This is a simple python program that streams tweets from 2 locations, London and Exeter, in our example, and compares which one has the greatest number of spelling mistakes.
1 – Set-up used:
*Ubuntu 11.04 Natty AMD64
*Python 2.7.3
*python re library
*python nltk 2.0 library and the required NumPy and PyYaml (For NLP tasks)
*python tweeterstream 1.1.1 library (For Tweeter Manipulation)
*python enchant 1.6 library (For spelling verification)
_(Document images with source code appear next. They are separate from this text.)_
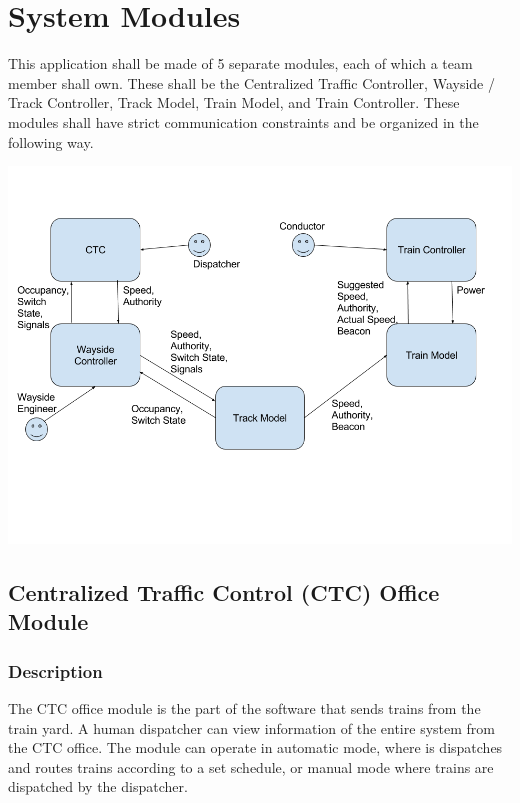\documentclass{scrreprt}
\begin{document}


\chapter{System Modules}
This application shall be made of 5 separate modules, each of which a team member shall own.
These shall be the Centralized Traffic Controller, Wayside / Track Controller, Track Model, Train Model, and Train Controller.
These modules shall have strict communication constraints and be organized in the following way.

\includegraphics[width=\textwidth]{srs-module-overview}

\section{Centralized Traffic Control (CTC) Office Module}

\subsection{Description}
The CTC office module is the part of the software that sends trains from the
train yard. A human dispatcher can view information of the entire system
from the CTC office. The module can operate in automatic mode, where is dispatches
and routes trains according to a set schedule, or manual mode where trains are
dispatched by the dispatcher.
\end{document}
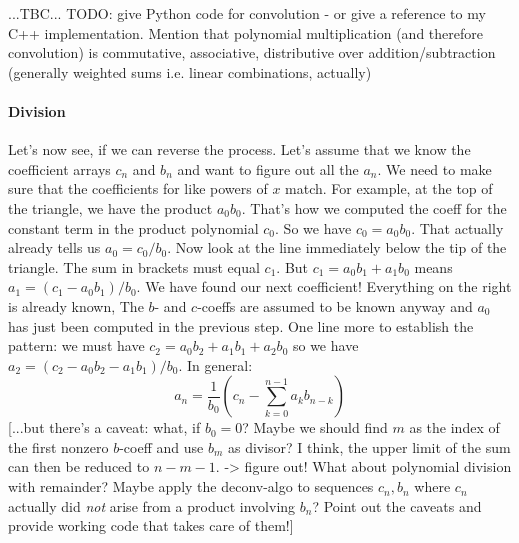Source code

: ...TBC... TODO: give Python code for convolution - or give a reference to my C++ implementation. Mention that polynomial multiplication (and therefore convolution) is commutative, associative, distributive over addition/subtraction (generally weighted sums i.e. linear combinations, actually)




\paragraph{Division}
Let's now see, if we can reverse the process. Let's assume that we know the coefficient arrays $c_n$ and $b_n$ and want to figure out all the $a_n$. We need to make sure that the coefficients for like powers of $x$ match. For example, at the top of the triangle, we have the product $a_0 b_0$. That's how we computed the coeff for the constant term in the product polynomial $c_0$. So we have $c_0 = a_0 b_0$. That actually already tells us $a_0 = c_0 / b_0$. Now look at the line immediately below the tip of the triangle. The sum in brackets must equal $c_1$. But $c_1 = a_0 b_1 + a_1 b_0$ means $a_1 = (c_1 -a_0 b_1)/b_0$. We have found our next coefficient! Everything on the right is already known, The $b$- and $c$-coeffs are assumed to be known anyway and $a_0$ has just been computed in the previous step. One line more to establish the pattern: we must have $c_2 = a_0 b_2 + a_1 b_1 + a_2 b_0$ so we have $a_2 = (c_2 - a_0 b_2 - a_1 b_1)/b_0$. In general:
\begin{equation}
a_n = \frac{1}{b_0} (  c_n - \sum_{k=0}^{n-1} a_k b_{n-k} ) 
\end{equation}
[...but there's a caveat: what, if $b_0 = 0$? Maybe we should find $m$ as the index of the first nonzero $b$-coeff and use $b_m$ as divisor? I think, the upper limit of the sum can then be reduced to $n-m-1$. -> figure out! What about polynomial division with remainder? Maybe apply the deconv-algo to sequences $c_n, b_n$ where $c_n$ actually did \emph{not} arise from a product involving $b_n$? Point out the caveats and provide working code that takes care of them!]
Installation Instructions:
- Python and python installation packages: from command prompt run:
sudo apt-get install python python-pip python-setuptools
- NLTK, NumPy, PyYaml library: from command prompt run
sudo pip install -U numpy
sudo pip install -U pyyaml nltk
Test installation: run python then type import nltk
*Tweeterstream 1.1.1
Downoald at:
http://pypi.python.org/pypi/tweetstream/
decompress the file, enter directory and run:
sudo python setup.py install
*Python Enchant:
Downoald at:
http://packages.python.org/pyenchant/
decompress the file, enter directory and run:
sudo python setup.py install
Assumptions:
Geospatial:
We use the ‘locations’ parameter of the twiter streaming API do determine the location of a tweet. This move was made, because it centralizes the dependency of external services into a single API, hence reducing possible problems. Areas are determined by a box which is determined by two points:
(i) a south-west corner: determined by a lon-lat tuple (NOTE: the order of points is the inverse from google maps)
(ii) a north-east corner: determined by another lon- lat tuple (NOTE: the order of points is the inverse from google maps)
The resulting area coding is a list containing the 4 points, e.g. [SW-lon, NE-lat, SW-lon, NE-lat]
London’s south-west corner has been set between Felthan and Croydon; lon = -0.32 , lat = 51.4
London’s north-east corner has been set between Enfield and Hornchurch; lon = 0.132, lat = 51.65
Exeter’s south-west corner has been set between Ide and Alpthinton
Exeter’s north-east corner has been set between Stoke Hill and Whipton
Linguistic Assumptions:
The twiter API gives plenty of information about the user. One of them being the user language. London hosts many language communities, when compared to Exeter, for example. I found a strong correlation between users whose language parameter is not English and the production of tweets in a language different from English (which should not participate in our count of English mispellings. As a result, the process of gathering the tweets is slower, but the data is cleaner.
Analysis assumptions:
In addition to filtering by a language parameter, our analysis of the spelling is done in two stages.
Stage one: words starting with ‘@’ or ‘#’ (justified by the requirements of the exercise) and sequences of punctuation symbols are replaced by white spaces (justified by the fact that the tokenizer used at a later stage preserves punctuation, e.g. “New York.” is parsed as “New” and “York.”, but is much better for tokenizing contractions e.g. “can’t” becomes “can” and “ ‘t ” ).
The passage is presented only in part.